### DESCRIPTION OF THE TASK:
Each entry is to be retyped exactly as it appears. Leave the images out.

##### RAW DATA

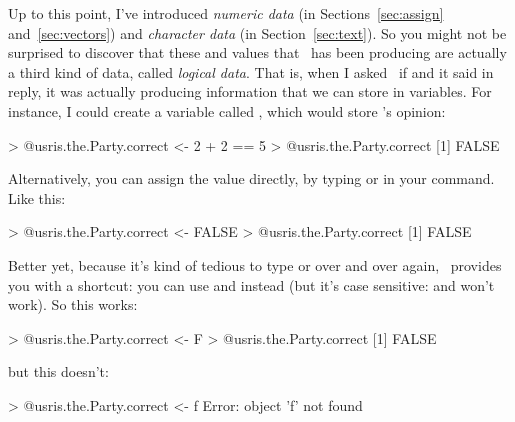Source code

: Up to this point, I've introduced {\it numeric data} (in Sections~\ref{sec:assign} and~\ref{sec:vectors}) and {\it character data} (in Section~\ref{sec:text}). So you might not be surprised to discover that these  and  values that \R\ has been producing are actually a third kind of data, called {\it logical data}. That is, when I asked \R\ if  and it said  in reply, it was actually producing information that we can store in variables. For instance, I could create a variable called , which would store \R's opinion:
\begin{rblock1}
> @usr{is.the.Party.correct <- 2 + 2 == 5}
> @usr{is.the.Party.correct}
[1] FALSE
\end{rblock1}
Alternatively, you can assign the value directly, by typing  or  in your command. Like this:
\begin{rblock1}
> @usr{is.the.Party.correct <- FALSE}
> @usr{is.the.Party.correct}
[1] FALSE
\end{rblock1}
Better yet, because it's kind of tedious to type  or  over and over again, \R\ provides you with a shortcut: you can use  and  instead (but it's case sensitive:  and  won't work). So this works:
\begin{rblock1}
> @usr{is.the.Party.correct <- F}
> @usr{is.the.Party.correct}
[1] FALSE
\end{rblock1}
but this doesn't:
\begin{rblock1}
> @usr{is.the.Party.correct <- f}
Error: object 'f' not found
\end{rblock1}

##########

### RESPONSE:
Source code

: Up to this point, I've introduced {\it numeric data} (in Sections~\ref{sec:assign} and~\ref{sec:vectors}) and {\it character data} (in Section~\ref{sec:text}). So you might not be surprised to discover that these  and  values that \R\ has been producing are actually a third kind of data, called {\it logical data}. That is, when I asked \R\ if  and it said  in reply, it was actually producing information that we can store in variables. For instance, I could create a variable called , which would store \R's opinion:
\begin{rblock1}
> @usr{is.the.Party.correct <- 2 + 2 == 5}
> @usr{is.the.Party.correct}
[1] FALSE
\end{rblock1}
Alternatively, you can assign the value directly, by typing  or  in your command. Like this:
\begin{rblock1}
> @usr{is.the.Party.correct <- FALSE}
> @usr{is.the.Party.correct}
[1] FALSE
\end{rblock1}
Better yet, because it's kind of tedious to type  or  over and over again, \R\ provides you with a shortcut: you can use  and  instead (but it's case sensitive:  and  won't work). So this works:
\begin{rblock1}
> @usr{is.the.Party.correct <- F}
> @usr{is.the.Party.correct}
[1] FALSE
\end{rblock1}
but this doesn't:
\begin{rblock1}
> @usr{is.the.Party.correct <- f}
Error: object 'f' not found
\end{rblock1}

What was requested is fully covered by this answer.